There were about 37 – 40 boats which the fishers decided to anchor and tie together. David says that was the only way they would make it through the storm. It lasted for about two hours, and sunrise would confirm that several vessels were destroyed.
Luckily, no one was hurt. However, David remembers “you could see the destruction of the storm to the entire Caye”. It took him close to five months to repair his boat, before he could return to the life of a fisher.
Similarly, getting ready for the opening of the lobster season, in many instances, takes a few months.
After repairing and/or painting their boats during the closed season, final preparations for going out to sea are then made about two days before the June 15-opening of the lobster season. “You have to have a plan and ensure that you have … provision, water and ice,” he said. David and his brothers, initially, would spend between 12 -15 days at sea so we could keep watch that pirates don’t steal our traps. We would start fishing early in the morning around 6:30 or 7 o’clock.

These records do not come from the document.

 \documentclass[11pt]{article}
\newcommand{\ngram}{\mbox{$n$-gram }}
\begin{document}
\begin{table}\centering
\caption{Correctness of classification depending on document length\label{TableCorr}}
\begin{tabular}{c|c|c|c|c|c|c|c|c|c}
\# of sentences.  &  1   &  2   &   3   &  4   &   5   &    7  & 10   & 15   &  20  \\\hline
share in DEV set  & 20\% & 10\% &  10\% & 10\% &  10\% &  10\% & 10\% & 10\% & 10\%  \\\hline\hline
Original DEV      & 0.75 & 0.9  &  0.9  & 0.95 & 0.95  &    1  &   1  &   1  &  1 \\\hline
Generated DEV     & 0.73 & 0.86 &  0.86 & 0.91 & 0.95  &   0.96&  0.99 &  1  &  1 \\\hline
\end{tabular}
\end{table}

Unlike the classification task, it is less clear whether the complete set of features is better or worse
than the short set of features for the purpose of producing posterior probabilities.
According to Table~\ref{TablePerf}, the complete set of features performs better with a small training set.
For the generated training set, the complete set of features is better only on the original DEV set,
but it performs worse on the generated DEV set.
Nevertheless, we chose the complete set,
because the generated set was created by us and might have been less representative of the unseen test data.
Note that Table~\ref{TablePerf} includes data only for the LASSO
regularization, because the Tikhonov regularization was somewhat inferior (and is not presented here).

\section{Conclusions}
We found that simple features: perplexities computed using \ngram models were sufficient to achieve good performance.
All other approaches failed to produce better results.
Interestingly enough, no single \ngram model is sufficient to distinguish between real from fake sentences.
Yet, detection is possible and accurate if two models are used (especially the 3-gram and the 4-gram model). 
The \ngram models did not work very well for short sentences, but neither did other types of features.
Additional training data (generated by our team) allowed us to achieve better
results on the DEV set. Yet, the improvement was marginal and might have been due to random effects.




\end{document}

After the lobster season opens, the days at sea would decrease to about 6 or 7. “Nowadays, I dive and use traps and shade [which is used to lure the lobsters].” Quite different from many years ago when most fishers would use lines to fish.
David says the traps work better when there is a north wind blowing around November-December; while the shades would work during the summer months when the weather is warmer.

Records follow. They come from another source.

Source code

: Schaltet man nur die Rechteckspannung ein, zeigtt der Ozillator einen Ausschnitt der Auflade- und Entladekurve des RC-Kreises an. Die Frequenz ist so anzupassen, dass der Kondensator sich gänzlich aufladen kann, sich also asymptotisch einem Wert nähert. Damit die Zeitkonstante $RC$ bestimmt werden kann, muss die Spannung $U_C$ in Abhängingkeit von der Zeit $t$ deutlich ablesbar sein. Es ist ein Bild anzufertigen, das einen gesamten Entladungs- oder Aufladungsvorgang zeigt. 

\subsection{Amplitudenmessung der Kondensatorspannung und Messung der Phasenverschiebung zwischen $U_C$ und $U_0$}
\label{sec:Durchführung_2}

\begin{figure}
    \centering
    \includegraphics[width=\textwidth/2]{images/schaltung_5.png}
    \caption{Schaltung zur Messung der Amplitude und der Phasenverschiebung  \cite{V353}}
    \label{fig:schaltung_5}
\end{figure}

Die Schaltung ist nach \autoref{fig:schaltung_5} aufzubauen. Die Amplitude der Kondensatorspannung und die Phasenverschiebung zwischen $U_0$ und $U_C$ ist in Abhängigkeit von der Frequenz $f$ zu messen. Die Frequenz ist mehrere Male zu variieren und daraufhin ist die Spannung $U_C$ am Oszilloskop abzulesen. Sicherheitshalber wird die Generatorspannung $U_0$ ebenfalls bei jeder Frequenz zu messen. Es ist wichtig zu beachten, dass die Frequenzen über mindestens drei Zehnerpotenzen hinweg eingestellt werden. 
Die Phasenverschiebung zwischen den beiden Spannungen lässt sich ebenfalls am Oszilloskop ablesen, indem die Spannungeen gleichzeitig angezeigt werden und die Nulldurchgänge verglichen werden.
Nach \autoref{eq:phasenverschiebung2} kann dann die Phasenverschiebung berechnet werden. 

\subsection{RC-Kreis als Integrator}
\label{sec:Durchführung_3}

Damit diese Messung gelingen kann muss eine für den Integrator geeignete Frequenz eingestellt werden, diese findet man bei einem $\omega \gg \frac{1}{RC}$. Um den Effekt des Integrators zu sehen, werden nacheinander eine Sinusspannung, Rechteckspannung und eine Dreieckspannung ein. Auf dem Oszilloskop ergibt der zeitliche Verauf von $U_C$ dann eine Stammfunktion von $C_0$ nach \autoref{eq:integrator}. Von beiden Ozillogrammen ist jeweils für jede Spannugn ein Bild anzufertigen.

But, there was a time in his fishing career when David felt like giving up.
It happened when one of his sons had fallen ill. David said he was not making enough money to seek medical treatment for his 12-year-old son, who developed a health issue for which he needed to conduct further tests to find out the cause. “I had to bring my son to Belize for a CT Scan to try and figure out what was wrong. We didn’t have enough money,” he added. David expressed that he started to farm when he began losing money as a fisher because he was unable to receive good prices for fish and other seafood.
It was then that David reached out to National Fishermen Producers Cooperative Society Limited for financial assistance, with the promise that he would return to fishing.
“With the help of Ms. Barbara Bradley, of National Fishermen Cooperative Society Limited, David received financial assistance to pay for his son’s medical care. David encourages other fishers to join some kind of union or cooperative. He explains that there are several advantages such as Christmas bonuses (for qualified members); scholarships; and death benefits for family members of deceased fishers.
Additionally, David says there are small loans available for members of the cooperative. “There are certain rules and regulations which govern the distribution of loans, the main one being a responsible fisher,” he states.
Although the support of outsiders is important to him, Tar says it is his family who are his biggest supporters. His wife of almost forty years, along with their 4 grown girls and 2 grown boys, are proud of David being selected as the 2018 Fisher of the Year. His son Govany, in nominating his father, wrote that his father “…Abides by the rules of fishing and does his best to help the villagers of Copperbank. He is a great father”.
It is this friendship which David shares with many of the residents of Copperbank
that landed him the nickname Tar. “They call me Tar because I am a friend to everyone. Once they get to know me, they end up sticking to me like tar,” he laughed.
David encourages fishers to join a union or cooperative in order to take advantage of several benefits they offer, including small loans, Christmas bonuses and burial aid for their loved ones. He also reminds fellow fishers that in order for them to have the resources available for a long time, they need to be responsible for those resources.
He emphasizes that it is the only way they will be able to provide fish, conch, and lobster for their family and the Belizean people. “We need to do the right thing, we need to fish in the right way in order to continue doing this. If we don’t fish right, then we will end up losing what we like to do in life.”